DAVID BUCHANAN, PLAINTIFF-APPELLANT,
ROBERT J. LENZ ET AL., DEFENDANTS-APPELLEES.
Appeal from the Circuit Court of Cook County; the Hon. James
JUSTICE MEJDA DELIVERED THE OPINION OF THE COURT:
Plaintiff requested the Merit Board of the State Universities Civil Service System of Illinois (Merit Board) to review certain employment decisions of defendant University of Illinois (University). The Merit Board refused review for plaintiff's failure to file the request within the period provided by Rule 13 of the Civil Service Rules (Rules). Plaintiff filed the instant complaint for administrative review of the decision of the Merit Board. Plaintiff now appeals from the order of the circuit court affirming the decision.
The issues on appeal are: (1) whether the trial court erred in affirming the Merit Board's decision; and (2) whether the decision of the Merit Board is subject to judicial review as to the merits of plaintiff's charges.

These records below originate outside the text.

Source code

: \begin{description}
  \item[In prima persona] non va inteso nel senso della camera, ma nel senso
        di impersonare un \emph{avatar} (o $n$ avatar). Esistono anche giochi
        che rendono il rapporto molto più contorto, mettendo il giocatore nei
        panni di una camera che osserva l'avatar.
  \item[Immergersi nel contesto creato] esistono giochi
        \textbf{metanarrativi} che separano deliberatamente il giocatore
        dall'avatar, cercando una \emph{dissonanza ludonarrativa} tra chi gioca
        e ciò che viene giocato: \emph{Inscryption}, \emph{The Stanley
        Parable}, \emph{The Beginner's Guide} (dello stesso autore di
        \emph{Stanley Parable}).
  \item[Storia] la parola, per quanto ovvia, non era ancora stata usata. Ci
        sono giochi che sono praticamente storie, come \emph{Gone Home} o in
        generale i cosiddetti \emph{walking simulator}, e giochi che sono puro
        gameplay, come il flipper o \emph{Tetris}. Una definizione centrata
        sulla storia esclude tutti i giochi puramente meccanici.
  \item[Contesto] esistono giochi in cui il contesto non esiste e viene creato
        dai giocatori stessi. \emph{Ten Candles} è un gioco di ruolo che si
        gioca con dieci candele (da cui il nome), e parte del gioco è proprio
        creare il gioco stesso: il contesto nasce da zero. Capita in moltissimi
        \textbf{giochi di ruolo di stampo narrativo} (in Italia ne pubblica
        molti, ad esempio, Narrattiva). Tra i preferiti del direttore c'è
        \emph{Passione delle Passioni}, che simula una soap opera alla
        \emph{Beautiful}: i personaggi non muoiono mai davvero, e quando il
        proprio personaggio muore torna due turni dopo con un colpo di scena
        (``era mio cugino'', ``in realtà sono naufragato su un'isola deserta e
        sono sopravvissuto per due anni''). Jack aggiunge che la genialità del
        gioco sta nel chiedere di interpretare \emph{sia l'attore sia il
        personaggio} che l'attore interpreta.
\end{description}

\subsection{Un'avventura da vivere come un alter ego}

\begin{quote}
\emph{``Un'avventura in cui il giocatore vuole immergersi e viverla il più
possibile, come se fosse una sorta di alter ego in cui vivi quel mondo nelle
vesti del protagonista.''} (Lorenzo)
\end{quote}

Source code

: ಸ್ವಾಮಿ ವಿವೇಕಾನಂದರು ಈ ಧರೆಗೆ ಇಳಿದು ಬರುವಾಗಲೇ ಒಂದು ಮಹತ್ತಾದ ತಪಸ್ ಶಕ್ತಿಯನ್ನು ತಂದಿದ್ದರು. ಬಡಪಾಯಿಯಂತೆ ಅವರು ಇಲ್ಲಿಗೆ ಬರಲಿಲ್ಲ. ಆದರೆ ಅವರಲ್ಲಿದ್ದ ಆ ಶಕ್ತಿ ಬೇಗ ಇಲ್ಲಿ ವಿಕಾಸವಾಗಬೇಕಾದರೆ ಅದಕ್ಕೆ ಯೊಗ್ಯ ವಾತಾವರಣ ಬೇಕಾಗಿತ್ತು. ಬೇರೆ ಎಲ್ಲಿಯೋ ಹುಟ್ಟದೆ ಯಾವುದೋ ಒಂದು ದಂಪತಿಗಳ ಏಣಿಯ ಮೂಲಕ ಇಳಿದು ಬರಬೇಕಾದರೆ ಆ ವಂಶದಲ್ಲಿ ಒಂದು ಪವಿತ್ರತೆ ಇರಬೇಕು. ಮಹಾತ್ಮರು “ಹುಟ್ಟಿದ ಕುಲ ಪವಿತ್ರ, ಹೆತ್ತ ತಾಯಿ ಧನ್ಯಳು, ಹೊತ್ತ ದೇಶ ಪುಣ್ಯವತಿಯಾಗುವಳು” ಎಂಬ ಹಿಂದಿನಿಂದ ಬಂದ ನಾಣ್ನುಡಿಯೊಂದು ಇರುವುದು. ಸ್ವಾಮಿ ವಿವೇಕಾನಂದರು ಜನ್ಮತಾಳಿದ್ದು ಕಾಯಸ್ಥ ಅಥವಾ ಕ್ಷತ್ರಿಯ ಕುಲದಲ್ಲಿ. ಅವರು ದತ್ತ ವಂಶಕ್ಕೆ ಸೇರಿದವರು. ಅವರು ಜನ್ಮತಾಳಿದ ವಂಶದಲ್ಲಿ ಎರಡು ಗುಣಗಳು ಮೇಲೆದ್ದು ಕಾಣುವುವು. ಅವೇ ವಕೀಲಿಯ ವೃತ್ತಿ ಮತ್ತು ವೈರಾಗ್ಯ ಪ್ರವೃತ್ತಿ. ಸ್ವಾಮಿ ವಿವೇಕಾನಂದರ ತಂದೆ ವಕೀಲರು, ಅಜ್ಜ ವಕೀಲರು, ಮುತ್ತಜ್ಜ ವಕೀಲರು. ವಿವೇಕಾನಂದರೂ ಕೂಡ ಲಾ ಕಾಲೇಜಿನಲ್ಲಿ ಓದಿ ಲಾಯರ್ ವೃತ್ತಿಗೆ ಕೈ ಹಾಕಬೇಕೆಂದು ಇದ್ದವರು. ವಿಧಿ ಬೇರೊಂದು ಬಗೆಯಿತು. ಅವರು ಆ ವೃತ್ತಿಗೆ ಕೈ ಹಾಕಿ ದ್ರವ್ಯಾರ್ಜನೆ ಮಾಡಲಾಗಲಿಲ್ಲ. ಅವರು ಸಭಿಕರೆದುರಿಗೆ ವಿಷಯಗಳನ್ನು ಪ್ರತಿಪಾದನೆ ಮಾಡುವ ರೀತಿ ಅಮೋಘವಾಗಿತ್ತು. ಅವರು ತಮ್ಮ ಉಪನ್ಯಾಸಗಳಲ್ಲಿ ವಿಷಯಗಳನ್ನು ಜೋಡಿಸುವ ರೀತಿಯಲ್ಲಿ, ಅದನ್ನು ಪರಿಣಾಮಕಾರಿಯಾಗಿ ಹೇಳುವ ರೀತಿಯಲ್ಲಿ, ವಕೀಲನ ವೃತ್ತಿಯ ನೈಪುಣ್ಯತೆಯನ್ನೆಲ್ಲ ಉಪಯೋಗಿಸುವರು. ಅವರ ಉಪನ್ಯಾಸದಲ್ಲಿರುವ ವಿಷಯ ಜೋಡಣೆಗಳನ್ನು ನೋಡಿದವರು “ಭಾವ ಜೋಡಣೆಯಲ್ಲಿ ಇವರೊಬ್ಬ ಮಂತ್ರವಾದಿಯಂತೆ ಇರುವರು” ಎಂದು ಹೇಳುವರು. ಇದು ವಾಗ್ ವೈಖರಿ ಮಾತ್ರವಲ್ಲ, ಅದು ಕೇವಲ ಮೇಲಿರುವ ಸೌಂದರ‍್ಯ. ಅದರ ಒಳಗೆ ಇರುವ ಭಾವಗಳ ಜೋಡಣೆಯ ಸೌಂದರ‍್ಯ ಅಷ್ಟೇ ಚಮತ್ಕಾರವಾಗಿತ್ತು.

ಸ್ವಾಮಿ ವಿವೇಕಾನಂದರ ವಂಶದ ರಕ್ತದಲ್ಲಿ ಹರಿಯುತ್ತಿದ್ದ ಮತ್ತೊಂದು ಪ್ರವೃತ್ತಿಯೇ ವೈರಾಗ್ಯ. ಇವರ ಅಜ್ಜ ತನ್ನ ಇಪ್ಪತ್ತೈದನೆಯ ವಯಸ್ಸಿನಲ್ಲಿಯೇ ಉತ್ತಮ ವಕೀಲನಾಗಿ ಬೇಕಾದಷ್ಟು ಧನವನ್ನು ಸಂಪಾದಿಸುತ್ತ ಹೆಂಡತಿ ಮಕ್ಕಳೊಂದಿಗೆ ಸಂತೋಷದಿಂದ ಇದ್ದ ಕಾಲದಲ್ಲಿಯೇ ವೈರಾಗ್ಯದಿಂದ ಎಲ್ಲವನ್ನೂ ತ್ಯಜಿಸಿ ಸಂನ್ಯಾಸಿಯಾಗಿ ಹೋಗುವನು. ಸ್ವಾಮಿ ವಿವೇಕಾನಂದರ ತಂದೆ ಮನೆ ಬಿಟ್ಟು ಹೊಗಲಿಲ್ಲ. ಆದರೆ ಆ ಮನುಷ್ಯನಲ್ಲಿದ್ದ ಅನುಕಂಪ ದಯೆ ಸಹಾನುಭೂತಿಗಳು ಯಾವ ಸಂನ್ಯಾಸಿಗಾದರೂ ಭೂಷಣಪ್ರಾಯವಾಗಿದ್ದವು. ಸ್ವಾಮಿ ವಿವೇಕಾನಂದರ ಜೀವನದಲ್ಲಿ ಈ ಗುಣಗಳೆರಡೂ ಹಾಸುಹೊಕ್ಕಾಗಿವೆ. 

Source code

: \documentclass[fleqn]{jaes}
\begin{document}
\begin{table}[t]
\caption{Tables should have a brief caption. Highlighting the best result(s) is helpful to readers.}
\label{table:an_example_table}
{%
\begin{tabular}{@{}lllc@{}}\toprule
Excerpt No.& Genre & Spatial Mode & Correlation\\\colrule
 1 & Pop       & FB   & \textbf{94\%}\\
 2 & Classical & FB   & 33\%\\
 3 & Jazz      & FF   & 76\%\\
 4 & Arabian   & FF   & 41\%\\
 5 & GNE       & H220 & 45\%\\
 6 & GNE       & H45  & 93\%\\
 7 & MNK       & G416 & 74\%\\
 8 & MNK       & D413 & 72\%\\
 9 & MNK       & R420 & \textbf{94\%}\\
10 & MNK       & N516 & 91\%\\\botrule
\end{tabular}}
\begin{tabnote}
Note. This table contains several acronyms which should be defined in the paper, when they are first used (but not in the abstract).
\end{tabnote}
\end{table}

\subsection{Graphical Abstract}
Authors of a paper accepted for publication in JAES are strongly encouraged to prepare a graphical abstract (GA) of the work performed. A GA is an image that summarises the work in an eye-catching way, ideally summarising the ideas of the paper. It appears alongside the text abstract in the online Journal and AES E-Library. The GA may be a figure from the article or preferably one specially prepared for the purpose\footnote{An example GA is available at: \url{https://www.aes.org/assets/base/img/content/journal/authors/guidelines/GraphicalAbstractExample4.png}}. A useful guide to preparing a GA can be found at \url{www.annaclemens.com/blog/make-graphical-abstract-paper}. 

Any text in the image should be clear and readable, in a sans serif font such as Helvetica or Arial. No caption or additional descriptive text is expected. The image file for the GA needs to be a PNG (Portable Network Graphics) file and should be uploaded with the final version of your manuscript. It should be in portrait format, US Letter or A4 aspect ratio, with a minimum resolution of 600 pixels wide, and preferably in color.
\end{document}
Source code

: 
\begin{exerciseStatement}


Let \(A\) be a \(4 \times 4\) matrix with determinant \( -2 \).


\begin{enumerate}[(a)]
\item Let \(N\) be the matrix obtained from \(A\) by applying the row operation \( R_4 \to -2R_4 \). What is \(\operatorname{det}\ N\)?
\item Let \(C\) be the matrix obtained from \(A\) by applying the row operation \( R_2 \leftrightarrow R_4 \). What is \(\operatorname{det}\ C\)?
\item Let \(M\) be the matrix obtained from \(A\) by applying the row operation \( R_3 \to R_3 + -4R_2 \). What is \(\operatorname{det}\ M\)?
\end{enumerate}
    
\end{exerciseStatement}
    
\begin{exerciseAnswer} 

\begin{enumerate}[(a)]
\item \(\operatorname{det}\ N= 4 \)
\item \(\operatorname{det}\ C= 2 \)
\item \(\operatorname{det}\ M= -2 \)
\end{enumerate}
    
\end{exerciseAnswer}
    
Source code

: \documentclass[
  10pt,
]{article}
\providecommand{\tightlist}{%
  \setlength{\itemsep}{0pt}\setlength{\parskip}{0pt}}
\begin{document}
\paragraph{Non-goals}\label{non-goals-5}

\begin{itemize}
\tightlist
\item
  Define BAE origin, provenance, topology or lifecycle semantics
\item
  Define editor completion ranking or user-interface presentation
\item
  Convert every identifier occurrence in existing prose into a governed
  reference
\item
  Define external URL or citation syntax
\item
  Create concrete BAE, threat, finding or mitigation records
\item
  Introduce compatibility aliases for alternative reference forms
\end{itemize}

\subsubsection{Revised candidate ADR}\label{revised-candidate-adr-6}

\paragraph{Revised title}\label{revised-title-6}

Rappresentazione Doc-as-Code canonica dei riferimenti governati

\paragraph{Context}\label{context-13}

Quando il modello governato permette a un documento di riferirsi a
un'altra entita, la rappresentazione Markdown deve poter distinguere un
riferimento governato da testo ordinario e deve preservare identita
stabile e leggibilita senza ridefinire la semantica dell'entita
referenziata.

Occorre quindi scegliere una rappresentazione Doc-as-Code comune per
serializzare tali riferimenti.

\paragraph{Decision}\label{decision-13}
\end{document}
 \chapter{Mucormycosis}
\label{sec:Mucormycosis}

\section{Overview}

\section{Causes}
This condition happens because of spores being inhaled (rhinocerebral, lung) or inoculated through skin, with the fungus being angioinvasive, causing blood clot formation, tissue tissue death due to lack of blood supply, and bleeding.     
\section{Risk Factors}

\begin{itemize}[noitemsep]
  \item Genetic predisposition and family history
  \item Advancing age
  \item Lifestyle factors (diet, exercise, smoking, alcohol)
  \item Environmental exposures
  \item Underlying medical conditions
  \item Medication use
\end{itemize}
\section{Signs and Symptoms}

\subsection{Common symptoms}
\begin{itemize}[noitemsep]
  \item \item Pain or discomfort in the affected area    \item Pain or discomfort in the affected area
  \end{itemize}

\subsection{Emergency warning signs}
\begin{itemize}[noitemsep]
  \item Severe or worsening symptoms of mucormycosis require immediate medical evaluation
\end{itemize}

Plaintiff is employed by the University of Illinois Hospital as a Medical Technician II. On March 16, 1979, he filed a grievance charging that the University failed to follow the prescribed procedure for appointment to fill an open position and instead, through supervisory personnel, appointed Jeanne Miller to act as a Medical Technician III. Plaintiff argues that the appointment constituted a promotion and thus violated the Rules and Illinois statute. (Ill. Rev. Stat. 1981, ch. 24 1/2, par. 38b9.) The grievance was considered by various individuals within the University internal grievance procedure. Finally, on May 30, 1979, the University Director of Nonacademic Personnel (University Director) denied plaintiff's original grievance based on its prior consideration and further information obtained at a hearing held May 10, 1979. Review of the University Director's decision was requested of the Director of the Merit Board (Director) who replied that he found no official personnel action had been taken regarding the allegedly improper promotion of Jeanne Miller. Plaintiff thereafter sent a request for review to the chairman of the Merit Board. The secretary of the Merit Board responded that the record showed no official action which constituted a violation as alleged. On August 10, 1979, plaintiff again appealed to the secretary of the Merit Board who again replied that there had been no violation and referred plaintiff's request for consideration of his grievance back to the University Director. On August 20, 1979, the University Director for the second time stated that he found no evidence of any violation. Following a subsequent hearing the University Director denied the grievance for the third time on November 27, 1979, again stating that a review disclosed no evidence of a violation.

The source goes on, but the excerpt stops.